The areas with the tightest markets in the state are the Tablelands and Southern Downs – where vacancy rates sit at 0.1 per cent for the March quarter – and Maryborough, South Burnett, Gympie, and Goondiwindi, which all reported vacancy rates of 0.2 per cent.
The Redland’s Bay Islands recorded the state’s highest number of available homes, at 2.8 per cent, meaning the area is the only Queensland region to report what the REIQ calls a healthy vacancy rate of between 2.6 to 3.5 per cent.
REIQ chief executive Antonia Mercorella noted that the statewide decrease in vacancies could be attributed to several factors, including the return of international students and an influx of interstate migration. She also believes the rate decreases, particularly throughout the state’s capital of Brisbane, where vacancy rates have dipped to 1.1 per cent, highlight a renewed interest in city living.
“While we continue to see regional markets gradually tightening, Brisbane’s vacancy rates have taken a dramatic dive this quarter, especially when looking at the 0-5 km inner Brisbane ring,” Ms Mercorella said.

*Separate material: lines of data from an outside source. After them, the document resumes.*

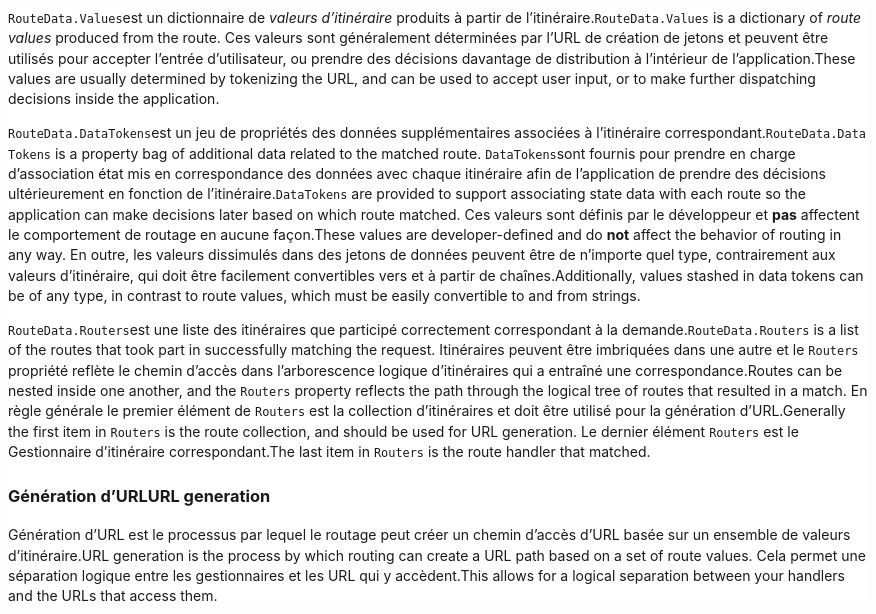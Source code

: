 <span data-ttu-id="17a84-137">`RouteData.Values`est un dictionnaire de *valeurs d’itinéraire* produits à partir de l’itinéraire.</span><span class="sxs-lookup"><span data-stu-id="17a84-137">`RouteData.Values` is a dictionary of *route values* produced from the route.</span></span> <span data-ttu-id="17a84-138">Ces valeurs sont généralement déterminées par l’URL de création de jetons et peuvent être utilisés pour accepter l’entrée d’utilisateur, ou prendre des décisions davantage de distribution à l’intérieur de l’application.</span><span class="sxs-lookup"><span data-stu-id="17a84-138">These values are usually determined by tokenizing the URL, and can be used to accept user input, or to make further dispatching decisions inside the application.</span></span>

<span data-ttu-id="17a84-139">`RouteData.DataTokens`est un jeu de propriétés des données supplémentaires associées à l’itinéraire correspondant.</span><span class="sxs-lookup"><span data-stu-id="17a84-139">`RouteData.DataTokens`  is a property bag of additional data related to the matched route.</span></span> <span data-ttu-id="17a84-140">`DataTokens`sont fournis pour prendre en charge d’association état mis en correspondance des données avec chaque itinéraire afin de l’application de prendre des décisions ultérieurement en fonction de l’itinéraire.</span><span class="sxs-lookup"><span data-stu-id="17a84-140">`DataTokens` are provided to support associating state data with each route so the application can make decisions later based on which route matched.</span></span> <span data-ttu-id="17a84-141">Ces valeurs sont définis par le développeur et **pas** affectent le comportement de routage en aucune façon.</span><span class="sxs-lookup"><span data-stu-id="17a84-141">These values are developer-defined and do **not** affect the behavior of routing in any way.</span></span> <span data-ttu-id="17a84-142">En outre, les valeurs dissimulés dans des jetons de données peuvent être de n’importe quel type, contrairement aux valeurs d’itinéraire, qui doit être facilement convertibles vers et à partir de chaînes.</span><span class="sxs-lookup"><span data-stu-id="17a84-142">Additionally, values stashed in data tokens can be of any type, in contrast to route values, which must be easily convertible to and from strings.</span></span>

<span data-ttu-id="17a84-143">`RouteData.Routers`est une liste des itinéraires que participé correctement correspondant à la demande.</span><span class="sxs-lookup"><span data-stu-id="17a84-143">`RouteData.Routers` is a list of the routes that took part in successfully matching the request.</span></span> <span data-ttu-id="17a84-144">Itinéraires peuvent être imbriquées dans une autre et le `Routers` propriété reflète le chemin d’accès dans l’arborescence logique d’itinéraires qui a entraîné une correspondance.</span><span class="sxs-lookup"><span data-stu-id="17a84-144">Routes can be nested inside one another, and the `Routers` property reflects the path through the logical tree of routes that resulted in a match.</span></span> <span data-ttu-id="17a84-145">En règle générale le premier élément de `Routers` est la collection d’itinéraires et doit être utilisé pour la génération d’URL.</span><span class="sxs-lookup"><span data-stu-id="17a84-145">Generally the first item in `Routers` is the route collection, and should be used for URL generation.</span></span> <span data-ttu-id="17a84-146">Le dernier élément `Routers` est le Gestionnaire d’itinéraire correspondant.</span><span class="sxs-lookup"><span data-stu-id="17a84-146">The last item in `Routers` is the route handler that matched.</span></span>

### <a name="url-generation"></a><span data-ttu-id="17a84-147">Génération d’URL</span><span class="sxs-lookup"><span data-stu-id="17a84-147">URL generation</span></span>

<span data-ttu-id="17a84-148">Génération d’URL est le processus par lequel le routage peut créer un chemin d’accès d’URL basée sur un ensemble de valeurs d’itinéraire.</span><span class="sxs-lookup"><span data-stu-id="17a84-148">URL generation is the process by which routing can create a URL path based on a set of route values.</span></span> <span data-ttu-id="17a84-149">Cela permet une séparation logique entre les gestionnaires et les URL qui y accèdent.</span><span class="sxs-lookup"><span data-stu-id="17a84-149">This allows for a logical separation between your handlers and the URLs that access them.</span></span>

“This drop could reflect the return of international students as well as hospitality and entertainment workers to the inner city, or simply prospective renters focusing their search in areas where the vacancy rate is healthier, and they have more options and therefore better prospects.”
She added, “Queensland has also had a steep population boost from interstate migration, with those making the shift to the Sunshine State potentially deciding to start their life in the heart of the capital city.”
Additionally, Ms Mercorella also attributed the displacement caused by February’s flooding disaster as well as the rise in statewide owner-occupier purchases as two contributing factors to the lack of rentals.
“With the second stage of rental reforms looming, the last thing we need right now, in the midst of a rental crisis, is legislative reform which undermines investor confidence,” she said.
“With record low vacancy rates, and 36 per cent of our population renting their homes, we can’t afford to reduce the appeal of investing in Queensland. That’s why we’ll continue to advocate for fair and balanced legislation that maintains a level playing field for both investors and tenants.”
Queensland’s vacancy rates are reflective of a larger national trend of tightening rental markets, with southern neighbour NSW also reporting low vacancy rate levels for March and Victorian capital Melbourne reporting its lowest vacancy rate, 1.8 per cent, since March 2020.